Sophie Magdalene of Brandenburg-Kulmbach (28 November 1700) was born in Castle Schonberg, to Christian Heinrich, Margrave of Brandenburg-Bayreuth-Kulmbach by his wife, Countess Sophie Christiane of Wolfstein. She was raised at the court of the Queen of Poland, Christiane Eberhardine of Brandenburg-Bayreuth, in Saxony.
King Frederick IV of Denmark allowed his son, Crown Prince Christian, to find a suitable bride. During a trip through Europe accompanied by Chancellor Ulrik Adolf Holstein the Crown Prince met Sophie Magdalene while she was serving as lady-in-waiting of the Queen of Poland at the Pretzsch Castle. She came from a small (the Margraviate of Kulmbach was not greater than Lolland-Falster), insignificant, relatively poor and large German princely family (she had 13 siblings); however, the King gave his permission. In the Crown Prince's letters he wrote that he fell for Sophie Magdalene's intense religiosity, which matched with his own beliefs. It would affect his later reign. The wedding took place on 7 August 1721 at Pretzsch Castle in Saxony.
Sophie Magdalene led an extravagant lifestyle - despite Denmark's faltering economy.
When Frederick IV died in 1730, Christian VI and Sophie Magdalene were crowned King and Queen of Denmark and Norway. She was behind the making of a new Danish queen's crown.

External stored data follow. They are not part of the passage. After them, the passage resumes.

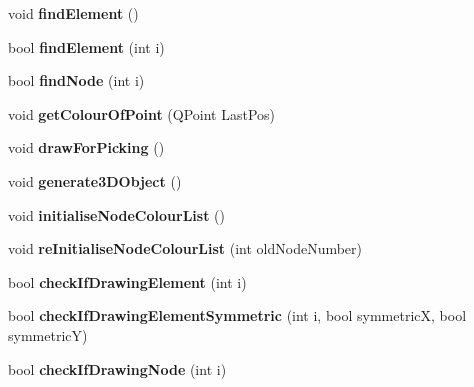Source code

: \begin{DoxyCompactItemize}
\item 
\hypertarget{classGLWidget_a7fe217738ad7d4c54caa575068641234}{}void {\bfseries find\+Element} ()\label{classGLWidget_a7fe217738ad7d4c54caa575068641234}

\item 
\hypertarget{classGLWidget_aa1c349f897d0fee1163abba8fd39995c}{}bool {\bfseries find\+Element} (int i)\label{classGLWidget_aa1c349f897d0fee1163abba8fd39995c}

\item 
\hypertarget{classGLWidget_a7ff762be5c3562616b6cc4bc6d6b6683}{}bool {\bfseries find\+Node} (int i)\label{classGLWidget_a7ff762be5c3562616b6cc4bc6d6b6683}

\item 
\hypertarget{classGLWidget_afc09ab8fa7a8163ca1b69e7953e33dc4}{}void {\bfseries get\+Colour\+Of\+Point} (Q\+Point Last\+Pos)\label{classGLWidget_afc09ab8fa7a8163ca1b69e7953e33dc4}

\item 
\hypertarget{classGLWidget_a218fadfeda519fd8a120b702f04771c8}{}void {\bfseries draw\+For\+Picking} ()\label{classGLWidget_a218fadfeda519fd8a120b702f04771c8}

\item 
\hypertarget{classGLWidget_a1f66af8462807ed77b878cba3e60bbb9}{}void {\bfseries generate3\+D\+Object} ()\label{classGLWidget_a1f66af8462807ed77b878cba3e60bbb9}

\item 
\hypertarget{classGLWidget_a30be9e529d717552be70cbad097d99e8}{}void {\bfseries initialise\+Node\+Colour\+List} ()\label{classGLWidget_a30be9e529d717552be70cbad097d99e8}

\item 
\hypertarget{classGLWidget_a5dd3852a3226519f5b94389385168da2}{}void {\bfseries re\+Initialise\+Node\+Colour\+List} (int old\+Node\+Number)\label{classGLWidget_a5dd3852a3226519f5b94389385168da2}

\item 
\hypertarget{classGLWidget_a8597de4600272fb1720641fd1990f153}{}bool {\bfseries check\+If\+Drawing\+Element} (int i)\label{classGLWidget_a8597de4600272fb1720641fd1990f153}

\item 
\hypertarget{classGLWidget_a95a5dc2578aeaf9df7127c0af7d1a531}{}bool {\bfseries check\+If\+Drawing\+Element\+Symmetric} (int i, bool symmetric\+X, bool symmetric\+Y)\label{classGLWidget_a95a5dc2578aeaf9df7127c0af7d1a531}

\item 
\hypertarget{classGLWidget_a4e843eda050d818414f6c722f806cf88}{}bool {\bfseries check\+If\+Drawing\+Node} (int i)\label{classGLWidget_a4e843eda050d818414f6c722f806cf88}


\end{DoxyCompactItemize}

Queen Sophie Magdelene established the collection of crown jewels when she bequeathed a large part of her jewellery for that purpose. This includes the emeralds given to Sophie by King Christian VI upon the birth of the future Frederik V.
The royal couple's life together was harmonious and her spouse respected and trusted her, but they were not popular. Sophie Magdalene was accused of creating a certain closedness around the Court and the royal family. They had three children.